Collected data
═══
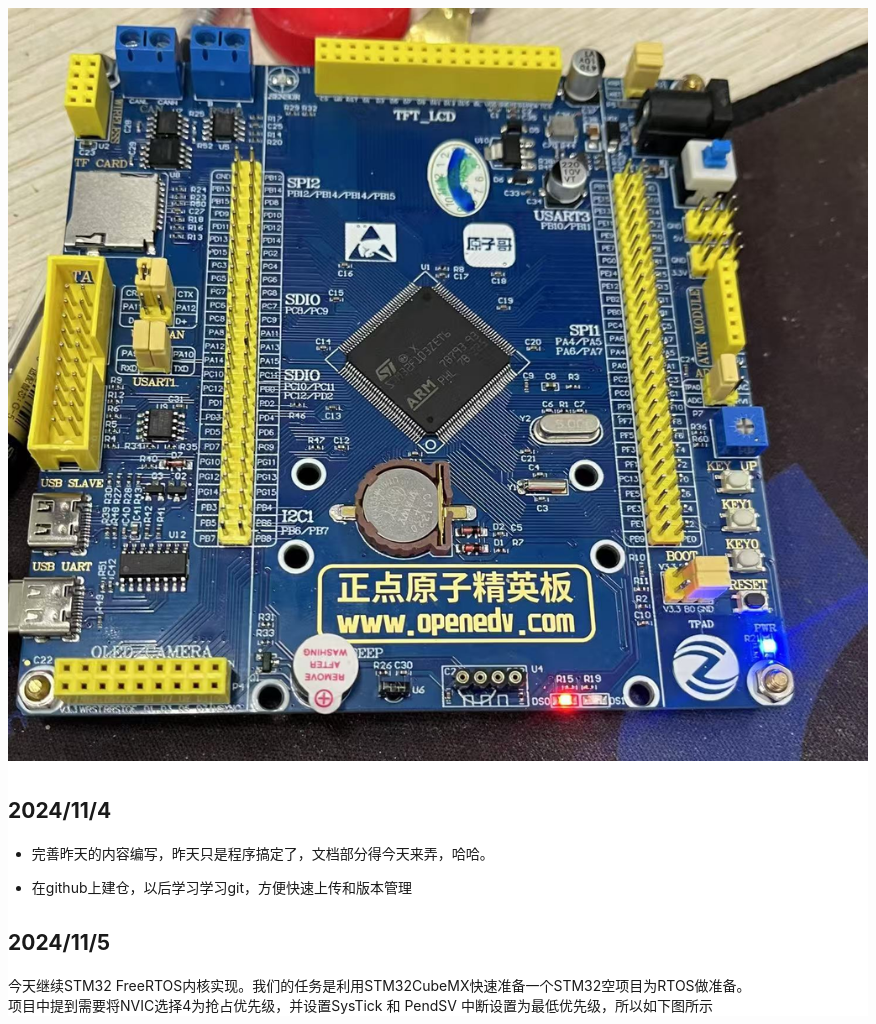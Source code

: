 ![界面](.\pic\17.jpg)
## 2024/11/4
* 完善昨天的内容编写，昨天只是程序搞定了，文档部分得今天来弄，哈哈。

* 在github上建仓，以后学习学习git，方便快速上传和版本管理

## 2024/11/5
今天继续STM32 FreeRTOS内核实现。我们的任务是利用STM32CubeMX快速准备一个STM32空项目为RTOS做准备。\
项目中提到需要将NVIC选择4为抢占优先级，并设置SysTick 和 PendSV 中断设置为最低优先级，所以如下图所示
═══
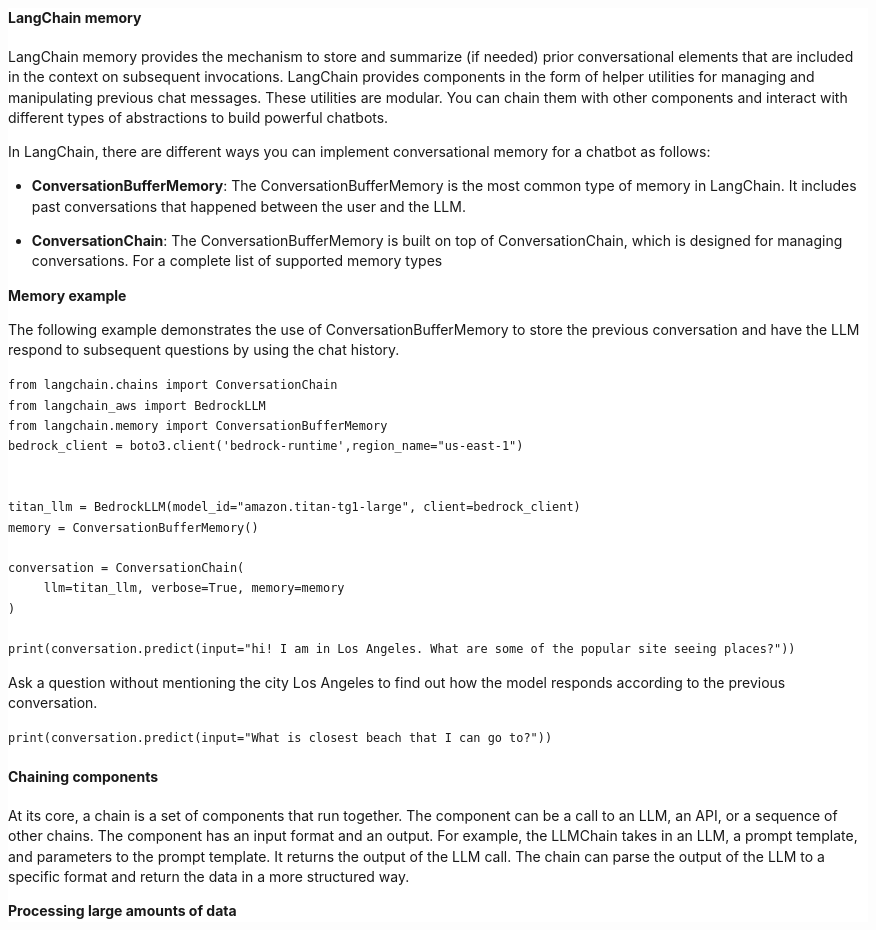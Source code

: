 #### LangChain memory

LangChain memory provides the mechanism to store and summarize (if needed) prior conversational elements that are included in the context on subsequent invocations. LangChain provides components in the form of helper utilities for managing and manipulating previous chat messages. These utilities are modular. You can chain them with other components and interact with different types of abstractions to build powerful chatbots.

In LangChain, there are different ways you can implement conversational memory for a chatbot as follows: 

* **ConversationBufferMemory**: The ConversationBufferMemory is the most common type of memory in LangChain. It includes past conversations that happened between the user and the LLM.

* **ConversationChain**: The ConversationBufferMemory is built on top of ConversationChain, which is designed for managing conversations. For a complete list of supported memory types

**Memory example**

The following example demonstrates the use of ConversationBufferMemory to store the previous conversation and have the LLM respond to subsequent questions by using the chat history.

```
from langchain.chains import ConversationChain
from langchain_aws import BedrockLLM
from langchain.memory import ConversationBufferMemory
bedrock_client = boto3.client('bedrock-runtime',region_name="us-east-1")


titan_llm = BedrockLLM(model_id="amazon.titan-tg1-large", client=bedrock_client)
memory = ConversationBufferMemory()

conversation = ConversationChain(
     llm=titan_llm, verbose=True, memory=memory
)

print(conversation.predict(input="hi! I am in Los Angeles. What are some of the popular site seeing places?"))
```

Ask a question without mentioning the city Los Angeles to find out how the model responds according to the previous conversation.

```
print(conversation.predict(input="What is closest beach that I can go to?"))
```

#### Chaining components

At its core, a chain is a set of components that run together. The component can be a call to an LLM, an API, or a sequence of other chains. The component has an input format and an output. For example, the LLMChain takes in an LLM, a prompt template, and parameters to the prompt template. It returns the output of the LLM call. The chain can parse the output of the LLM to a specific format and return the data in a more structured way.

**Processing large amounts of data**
═══
TASK PROMPT:
Lines holding the word "client" in the records above: how many are there? Answer with the number only.

EXERCISE SOLUTION:
2